━━ Exercise material ━━

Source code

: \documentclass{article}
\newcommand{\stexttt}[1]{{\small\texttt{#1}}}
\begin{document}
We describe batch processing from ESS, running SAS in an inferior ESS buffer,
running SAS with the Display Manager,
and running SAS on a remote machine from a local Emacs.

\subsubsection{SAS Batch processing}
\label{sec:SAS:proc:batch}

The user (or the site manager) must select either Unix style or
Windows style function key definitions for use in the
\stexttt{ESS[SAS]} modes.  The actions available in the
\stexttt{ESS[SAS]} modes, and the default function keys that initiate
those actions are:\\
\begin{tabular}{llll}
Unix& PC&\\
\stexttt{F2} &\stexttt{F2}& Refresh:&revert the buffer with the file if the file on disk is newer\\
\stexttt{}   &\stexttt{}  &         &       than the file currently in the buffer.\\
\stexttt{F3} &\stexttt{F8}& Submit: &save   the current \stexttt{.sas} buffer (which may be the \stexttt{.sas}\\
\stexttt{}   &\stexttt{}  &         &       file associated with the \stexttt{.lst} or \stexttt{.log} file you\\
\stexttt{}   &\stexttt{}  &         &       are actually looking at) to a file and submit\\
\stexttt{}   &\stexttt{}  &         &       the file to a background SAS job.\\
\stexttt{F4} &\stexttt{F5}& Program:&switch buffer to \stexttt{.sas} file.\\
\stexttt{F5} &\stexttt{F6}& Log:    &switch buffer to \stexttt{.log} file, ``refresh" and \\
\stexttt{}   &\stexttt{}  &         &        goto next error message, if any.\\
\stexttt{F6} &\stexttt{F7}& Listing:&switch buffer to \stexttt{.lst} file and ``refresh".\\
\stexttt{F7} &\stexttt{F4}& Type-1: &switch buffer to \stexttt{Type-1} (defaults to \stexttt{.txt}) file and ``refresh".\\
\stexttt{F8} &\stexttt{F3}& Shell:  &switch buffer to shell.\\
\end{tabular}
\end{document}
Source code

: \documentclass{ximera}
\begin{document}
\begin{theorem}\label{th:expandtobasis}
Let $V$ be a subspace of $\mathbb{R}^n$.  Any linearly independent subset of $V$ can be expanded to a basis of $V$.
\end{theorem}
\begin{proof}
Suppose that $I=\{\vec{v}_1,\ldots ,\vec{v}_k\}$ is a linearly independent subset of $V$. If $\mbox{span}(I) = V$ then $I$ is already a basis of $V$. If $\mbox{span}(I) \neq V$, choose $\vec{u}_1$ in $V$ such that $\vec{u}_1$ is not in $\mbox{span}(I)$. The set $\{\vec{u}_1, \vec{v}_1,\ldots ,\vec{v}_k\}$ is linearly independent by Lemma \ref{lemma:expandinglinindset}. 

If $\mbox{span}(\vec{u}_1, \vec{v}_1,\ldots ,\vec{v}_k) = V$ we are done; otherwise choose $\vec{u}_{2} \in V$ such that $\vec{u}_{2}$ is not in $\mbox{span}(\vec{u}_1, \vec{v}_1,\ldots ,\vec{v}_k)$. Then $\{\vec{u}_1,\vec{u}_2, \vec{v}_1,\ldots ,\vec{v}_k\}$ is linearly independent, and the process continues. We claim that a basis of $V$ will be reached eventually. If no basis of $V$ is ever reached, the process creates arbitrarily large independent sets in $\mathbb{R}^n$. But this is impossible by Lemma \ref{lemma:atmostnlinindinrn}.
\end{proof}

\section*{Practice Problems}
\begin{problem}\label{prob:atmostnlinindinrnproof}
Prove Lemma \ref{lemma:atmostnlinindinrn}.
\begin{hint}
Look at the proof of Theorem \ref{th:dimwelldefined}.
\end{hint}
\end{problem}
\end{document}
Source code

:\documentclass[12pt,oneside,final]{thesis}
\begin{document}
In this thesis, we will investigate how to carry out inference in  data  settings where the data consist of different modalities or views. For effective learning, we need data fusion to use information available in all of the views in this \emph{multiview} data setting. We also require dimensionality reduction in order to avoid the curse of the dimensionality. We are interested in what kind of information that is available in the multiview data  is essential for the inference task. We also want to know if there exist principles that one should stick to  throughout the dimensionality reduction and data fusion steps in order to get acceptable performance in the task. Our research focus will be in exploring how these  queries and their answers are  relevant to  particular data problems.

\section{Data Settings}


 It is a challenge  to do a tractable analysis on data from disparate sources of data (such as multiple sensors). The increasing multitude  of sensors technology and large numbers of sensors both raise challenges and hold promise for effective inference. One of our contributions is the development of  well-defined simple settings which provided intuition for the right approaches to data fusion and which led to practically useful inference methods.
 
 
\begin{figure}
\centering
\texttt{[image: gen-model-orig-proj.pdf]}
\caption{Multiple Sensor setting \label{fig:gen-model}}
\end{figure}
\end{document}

━━━
━━ Exercise material ━━

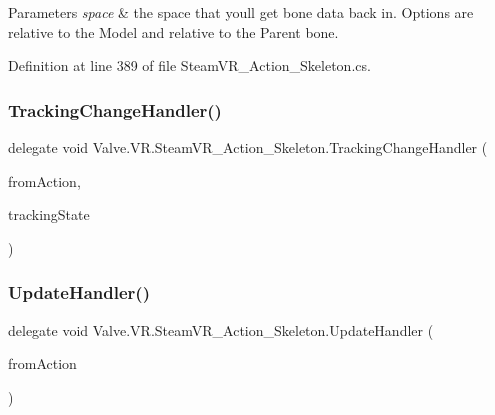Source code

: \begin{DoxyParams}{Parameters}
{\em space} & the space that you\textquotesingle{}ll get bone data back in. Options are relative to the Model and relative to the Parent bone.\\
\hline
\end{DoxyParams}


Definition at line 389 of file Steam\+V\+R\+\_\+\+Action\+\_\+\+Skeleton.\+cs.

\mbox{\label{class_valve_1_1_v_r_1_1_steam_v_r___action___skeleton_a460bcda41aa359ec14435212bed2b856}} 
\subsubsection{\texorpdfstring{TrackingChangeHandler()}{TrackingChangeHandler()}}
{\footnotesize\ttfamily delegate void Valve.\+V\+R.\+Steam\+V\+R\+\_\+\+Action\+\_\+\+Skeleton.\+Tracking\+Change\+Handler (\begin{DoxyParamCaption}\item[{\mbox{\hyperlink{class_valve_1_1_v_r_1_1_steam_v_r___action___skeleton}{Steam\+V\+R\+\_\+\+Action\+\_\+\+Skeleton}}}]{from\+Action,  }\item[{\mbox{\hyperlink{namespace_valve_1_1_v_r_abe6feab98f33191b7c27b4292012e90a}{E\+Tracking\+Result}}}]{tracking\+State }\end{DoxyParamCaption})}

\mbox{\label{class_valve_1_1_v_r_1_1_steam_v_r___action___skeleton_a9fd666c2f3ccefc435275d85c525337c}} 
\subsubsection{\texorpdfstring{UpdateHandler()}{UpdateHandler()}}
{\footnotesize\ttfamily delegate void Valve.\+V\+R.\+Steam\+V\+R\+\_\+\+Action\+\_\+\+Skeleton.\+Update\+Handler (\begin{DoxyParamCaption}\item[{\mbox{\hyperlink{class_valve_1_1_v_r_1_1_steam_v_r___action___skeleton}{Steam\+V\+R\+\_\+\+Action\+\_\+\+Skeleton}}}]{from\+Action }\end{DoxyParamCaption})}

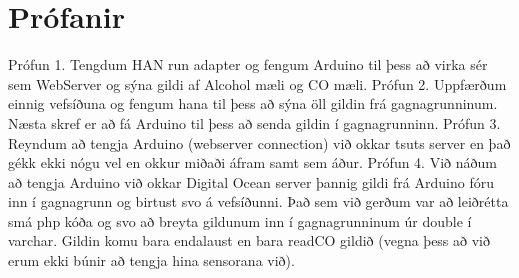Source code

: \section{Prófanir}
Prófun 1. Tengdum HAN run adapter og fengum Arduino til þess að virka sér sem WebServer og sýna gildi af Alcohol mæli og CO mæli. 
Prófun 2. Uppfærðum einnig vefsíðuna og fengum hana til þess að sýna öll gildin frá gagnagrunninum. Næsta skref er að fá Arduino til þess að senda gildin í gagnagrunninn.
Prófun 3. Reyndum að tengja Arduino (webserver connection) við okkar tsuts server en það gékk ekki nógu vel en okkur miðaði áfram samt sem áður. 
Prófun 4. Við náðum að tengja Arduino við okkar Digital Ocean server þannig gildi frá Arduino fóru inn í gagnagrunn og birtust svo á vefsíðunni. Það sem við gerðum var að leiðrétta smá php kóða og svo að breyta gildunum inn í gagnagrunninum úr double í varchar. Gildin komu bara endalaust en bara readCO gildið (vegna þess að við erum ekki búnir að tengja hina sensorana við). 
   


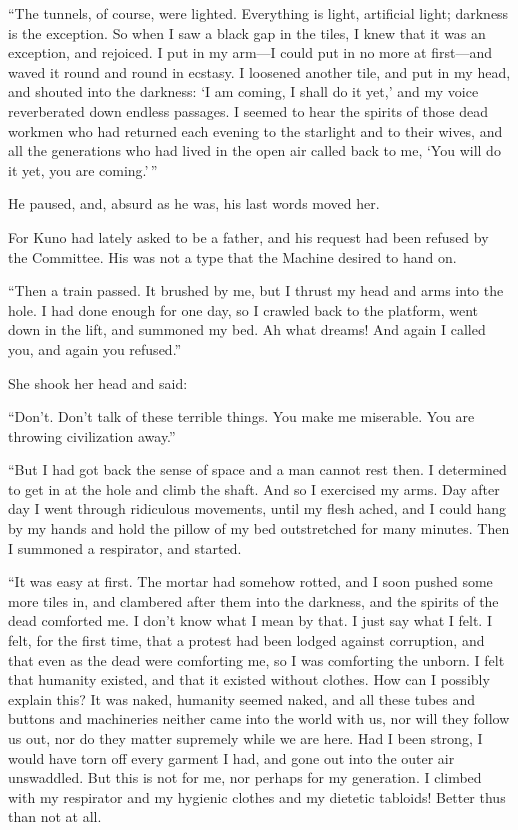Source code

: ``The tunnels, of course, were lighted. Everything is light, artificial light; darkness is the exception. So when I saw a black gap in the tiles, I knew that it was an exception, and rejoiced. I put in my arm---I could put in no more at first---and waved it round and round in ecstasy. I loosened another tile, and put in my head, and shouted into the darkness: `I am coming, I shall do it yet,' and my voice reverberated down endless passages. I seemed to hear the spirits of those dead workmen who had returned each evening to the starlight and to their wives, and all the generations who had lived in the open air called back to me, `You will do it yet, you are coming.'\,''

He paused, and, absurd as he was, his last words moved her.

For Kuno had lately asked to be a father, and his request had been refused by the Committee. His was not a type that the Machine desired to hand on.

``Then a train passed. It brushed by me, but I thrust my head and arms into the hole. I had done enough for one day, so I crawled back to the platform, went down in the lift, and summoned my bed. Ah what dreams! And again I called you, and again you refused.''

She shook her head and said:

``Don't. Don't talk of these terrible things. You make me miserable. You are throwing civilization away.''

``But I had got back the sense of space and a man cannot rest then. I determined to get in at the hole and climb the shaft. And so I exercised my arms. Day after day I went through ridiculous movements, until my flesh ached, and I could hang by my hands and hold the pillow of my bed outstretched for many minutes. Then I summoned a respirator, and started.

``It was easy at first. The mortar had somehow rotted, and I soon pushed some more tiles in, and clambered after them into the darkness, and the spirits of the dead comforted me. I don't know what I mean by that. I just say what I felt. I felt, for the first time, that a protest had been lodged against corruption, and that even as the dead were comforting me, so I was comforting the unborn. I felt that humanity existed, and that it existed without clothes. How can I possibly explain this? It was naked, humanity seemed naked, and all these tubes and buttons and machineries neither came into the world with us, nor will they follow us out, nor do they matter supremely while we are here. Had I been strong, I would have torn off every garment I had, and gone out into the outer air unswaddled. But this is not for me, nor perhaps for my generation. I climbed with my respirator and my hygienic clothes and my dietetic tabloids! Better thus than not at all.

━━━
━━ Exercise material ━━

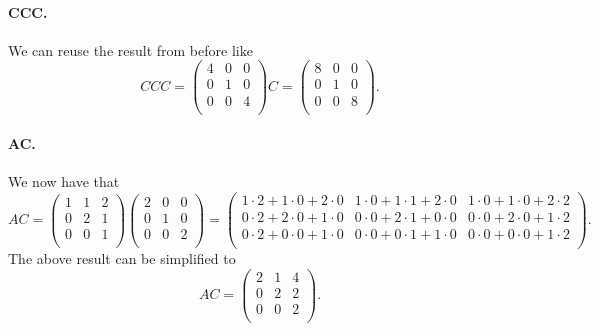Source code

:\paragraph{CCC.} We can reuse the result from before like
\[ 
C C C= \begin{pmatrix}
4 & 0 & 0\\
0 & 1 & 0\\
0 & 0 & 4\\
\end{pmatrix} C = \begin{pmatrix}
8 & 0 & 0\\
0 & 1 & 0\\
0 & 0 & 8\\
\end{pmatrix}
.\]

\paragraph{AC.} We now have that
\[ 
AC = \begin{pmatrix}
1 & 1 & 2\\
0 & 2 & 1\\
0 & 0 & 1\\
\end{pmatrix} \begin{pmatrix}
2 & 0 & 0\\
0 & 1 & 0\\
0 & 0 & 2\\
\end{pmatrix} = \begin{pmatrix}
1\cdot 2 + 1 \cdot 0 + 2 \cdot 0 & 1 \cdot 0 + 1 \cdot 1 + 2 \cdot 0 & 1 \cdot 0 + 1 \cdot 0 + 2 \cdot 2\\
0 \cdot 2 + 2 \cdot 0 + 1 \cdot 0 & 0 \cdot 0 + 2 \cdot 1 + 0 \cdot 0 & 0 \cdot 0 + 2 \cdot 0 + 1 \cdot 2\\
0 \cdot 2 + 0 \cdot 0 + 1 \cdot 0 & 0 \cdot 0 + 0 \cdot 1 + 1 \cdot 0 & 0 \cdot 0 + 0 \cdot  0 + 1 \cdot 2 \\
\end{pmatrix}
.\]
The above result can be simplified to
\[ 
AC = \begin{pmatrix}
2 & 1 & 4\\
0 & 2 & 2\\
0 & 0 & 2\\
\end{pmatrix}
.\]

━━━

Task to carry out
Pull every line containing "footnotesize" from the material above.

Answer to this exercise
{\footnotesize\ttfamily delegate void Valve.\+V\+R.\+Steam\+V\+R\+\_\+\+Action\+\_\+\+Skeleton.\+Tracking\+Change\+Handler (\begin{DoxyParamCaption}\item[{\mbox{\hyperlink{class_valve_1_1_v_r_1_1_steam_v_r___action___skeleton}{Steam\+V\+R\+\_\+\+Action\+\_\+\+Skeleton}}}]{from\+Action,  }\item[{\mbox{\hyperlink{namespace_valve_1_1_v_r_abe6feab98f33191b7c27b4292012e90a}{E\+Tracking\+Result}}}]{tracking\+State }\end{DoxyParamCaption})}
{\footnotesize\ttfamily delegate void Valve.\+V\+R.\+Steam\+V\+R\+\_\+\+Action\+\_\+\+Skeleton.\+Update\+Handler (\begin{DoxyParamCaption}\item[{\mbox{\hyperlink{class_valve_1_1_v_r_1_1_steam_v_r___action___skeleton}{Steam\+V\+R\+\_\+\+Action\+\_\+\+Skeleton}}}]{from\+Action }\end{DoxyParamCaption})}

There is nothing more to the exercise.